Il est également possible de les faire évoluer dans le temps en modifiant leurs tâches actuelles et même en leur en créant de nouvelles. Bien évidemment, cela nécessite un personnel qualifié pour y arriver. S’ajoute à cela que les robots sont maintenant collaboratifs, aussi bien entre eux (ils ont par exemple la capacité d’échanger des informations entre eux sur le produit qu’ils conçoivent) mais aussi avec l’Homme. On parle alors de cobot : robots dédiés à la manipulation d’objets en collaboration avec un opérateur humain, et qui dépendent de l’intention, du geste ou du comportement de l’utilisateur. Le robot a alors pour but d’assister en direct le geste de l’opérateur en démultipliant ses capacités en termes d’efforts pour manipuler en sécurité des pièces chaudes, lourdes ou encombrantes, ou au contraire trop petites pour être saisies naturellement avec la précision nécessaire, tout en s’adaptant aux caractéristiques de l’utilisateur et en le sécurisant.
Cette capacité d’adaptation de ces nouvelles machines dans notre industrie permet donc, sans avoir la nécessité de changer de machine ou d’opérateur, de modifier sa production en reprogrammant les robots pour changer plus ou moins fortement leurs « gestes » métiers et adresser d’autres buts. On peut même leur attribuer des nouveaux opérateurs, expert dans leur domaine mais peu familiarisé avec une machine, sans prendre le moins risque.

 

La digitalisation de nos usines
Autre phénomène qui aide les usines à être plus agiles, c’est la généralisation de l’informatique. Elle fait maintenant partie intégrante de leurs process métier, de la création d’un produit à sa production. Elle permet de connecter la majeure partie des ateliers d’une usine, que cela soit un simple écran de contrôle, un outil ou un robot, pour ainsi de pouvoir centraliser l’ensemble du process et des fonctions attribuées à chaque élément de l’organisation.
Cela donne donc la possibilité de concentrer une multitude d’informations et y accéder très facilement et rapidement : connaitre le cadencement, identifier les postes à l’arrêt, connaitre les stocks, vérifier le bon fonctionnement d’une machine, etc.

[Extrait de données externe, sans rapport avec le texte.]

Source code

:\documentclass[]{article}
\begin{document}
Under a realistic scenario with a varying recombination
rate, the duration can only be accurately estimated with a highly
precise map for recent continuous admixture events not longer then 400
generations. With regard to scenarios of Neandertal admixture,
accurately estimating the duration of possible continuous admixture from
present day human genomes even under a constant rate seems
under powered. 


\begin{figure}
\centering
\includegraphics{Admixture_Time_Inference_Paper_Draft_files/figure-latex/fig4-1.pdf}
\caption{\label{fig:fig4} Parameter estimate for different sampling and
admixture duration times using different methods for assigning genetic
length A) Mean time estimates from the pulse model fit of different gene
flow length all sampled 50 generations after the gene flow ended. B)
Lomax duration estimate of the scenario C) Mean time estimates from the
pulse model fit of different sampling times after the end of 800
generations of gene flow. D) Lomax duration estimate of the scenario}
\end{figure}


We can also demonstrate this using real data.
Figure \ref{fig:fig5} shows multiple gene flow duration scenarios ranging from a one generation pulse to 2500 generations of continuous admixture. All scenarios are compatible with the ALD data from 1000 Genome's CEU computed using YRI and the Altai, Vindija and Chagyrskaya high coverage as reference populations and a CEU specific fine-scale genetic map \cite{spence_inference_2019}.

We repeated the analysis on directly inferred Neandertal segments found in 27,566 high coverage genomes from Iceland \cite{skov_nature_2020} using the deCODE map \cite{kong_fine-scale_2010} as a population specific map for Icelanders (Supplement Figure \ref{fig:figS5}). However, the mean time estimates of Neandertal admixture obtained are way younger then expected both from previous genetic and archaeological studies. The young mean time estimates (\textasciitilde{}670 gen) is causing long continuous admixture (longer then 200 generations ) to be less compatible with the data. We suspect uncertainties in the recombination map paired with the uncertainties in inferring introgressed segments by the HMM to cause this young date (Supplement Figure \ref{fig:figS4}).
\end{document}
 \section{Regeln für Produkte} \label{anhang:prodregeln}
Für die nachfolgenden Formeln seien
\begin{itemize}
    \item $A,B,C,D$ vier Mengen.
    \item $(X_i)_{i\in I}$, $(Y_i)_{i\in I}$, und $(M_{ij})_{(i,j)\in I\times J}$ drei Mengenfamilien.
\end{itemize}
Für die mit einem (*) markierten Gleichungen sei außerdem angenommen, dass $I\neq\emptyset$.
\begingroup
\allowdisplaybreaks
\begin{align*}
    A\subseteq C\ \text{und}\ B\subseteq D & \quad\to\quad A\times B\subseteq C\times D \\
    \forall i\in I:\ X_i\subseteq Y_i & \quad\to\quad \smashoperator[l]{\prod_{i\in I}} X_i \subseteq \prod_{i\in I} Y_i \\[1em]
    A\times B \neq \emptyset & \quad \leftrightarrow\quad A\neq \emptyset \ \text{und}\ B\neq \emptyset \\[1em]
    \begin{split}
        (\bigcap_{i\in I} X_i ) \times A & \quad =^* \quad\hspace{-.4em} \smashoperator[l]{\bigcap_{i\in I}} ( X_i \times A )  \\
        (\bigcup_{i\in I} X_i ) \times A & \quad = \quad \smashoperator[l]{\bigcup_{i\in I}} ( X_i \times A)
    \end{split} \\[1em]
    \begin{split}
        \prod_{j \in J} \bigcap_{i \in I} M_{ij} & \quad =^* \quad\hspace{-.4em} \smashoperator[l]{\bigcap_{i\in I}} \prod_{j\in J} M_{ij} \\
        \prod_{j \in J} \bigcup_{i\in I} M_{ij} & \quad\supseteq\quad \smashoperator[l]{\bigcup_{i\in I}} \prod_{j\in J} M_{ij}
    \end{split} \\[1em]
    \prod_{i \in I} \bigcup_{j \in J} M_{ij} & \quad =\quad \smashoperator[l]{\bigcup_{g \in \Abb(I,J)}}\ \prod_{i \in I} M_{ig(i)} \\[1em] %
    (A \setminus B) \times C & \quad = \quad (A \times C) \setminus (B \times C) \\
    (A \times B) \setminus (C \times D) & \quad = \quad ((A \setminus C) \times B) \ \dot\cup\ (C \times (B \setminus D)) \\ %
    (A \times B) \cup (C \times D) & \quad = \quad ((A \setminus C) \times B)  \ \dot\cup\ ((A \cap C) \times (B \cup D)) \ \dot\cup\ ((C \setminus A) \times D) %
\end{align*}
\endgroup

Si cela permet de mieux suivre ce qui se passe à l’intérieur de l’usine, avoir une vue précise de chacun des postes qui la constituent, cela permet aussi d’envoyer des informations spécialisées au bon moment et à la bonne machine ou poste afin de modifier le produit en cours de création dans le but de le personnaliser (par exemple, changer sa forme, sa couleur, etc.) avec le grand avantage de ne pas impacter le reste de la chaine de production.
Cette centralisation permet alors de modifier en un seul endroit l’organisation d’une usine pour adapter son process et actions prises sur chaque atelier pour répondre au besoin des produits qu’elle confectionne. Il n’est en effet pas nécessaire de se déplacer sur chacune des machines pour les reprogrammer une à une, chose qui peut prendre plusieurs jours et donc impacter fortement la production. Tous les changements nécessaires peuvent être fait en central, en poussant à distance et au même instant l’ensemble des informations et des programmations sur les machines. De plus, lorsque l’usine est dotée d’outils de simulation, il est alors possible de tester les conséquences des adaptations programmées en amont pour s’assurer du bon fonctionnement théorique dans son ensemble de l’usine et donc de limiter les risques avant de lancer la production.

 

L’avènement de l’IoT
Une dernière évolution qui semble jouer un rôle important est l’avènement de l’IoT. En effet, la prolifération de capteurs capables de remonter un grand nombre d’informations permet de mieux appréhender et réagir en fonction des situations.
C’est aussi la mise à disposition d’outils supplémentaires, connectés avec les machines ou avec le système d’information, qui permettent de mieux accompagner le personnel dans ses tâches au quotidien, grâce aux informations que ces équipements montrent, affichent ou sonorisent.
Ces équipements connectés qui complètent l’organisation de nos usines, permettent ainsi de plus rapidement s’adapter dans le cas d’un changement de production : ils permettent de guider l’opérateur dans les nouveaux gestes qu’il a à faire. Il peut par exemple être guidé par de la lumière pour savoir ou positionner une nouvelle pièce ou avoir un retour sonore lorsqu’il positionne un produit dans le mauvais bac.

 

C’est grâce à ces avancées que notre industrie a su s’adapter en très peu de temps et en cette période de crise pour répondre à des besoins sanitaire et humanitaire. Ainsi nous avons pu lire que PSA a mobilisé ses équipes, une cinquantaine de volontaires, pour assembler un peu moins de 10000 aspirateurs pour le compte de Air Liquide Medical System, dans son usine de Poissy (Yvelines). Tout cela se faisant dans le cadre d’un consortium exceptionnel.
Il y a aussi le groupe français Kering, numéro 2 mondial du luxe, qui fin mars a annoncé que ses usines françaises Saint Laurent et Balenciaga produiraient des masques à destination du personnel soignant.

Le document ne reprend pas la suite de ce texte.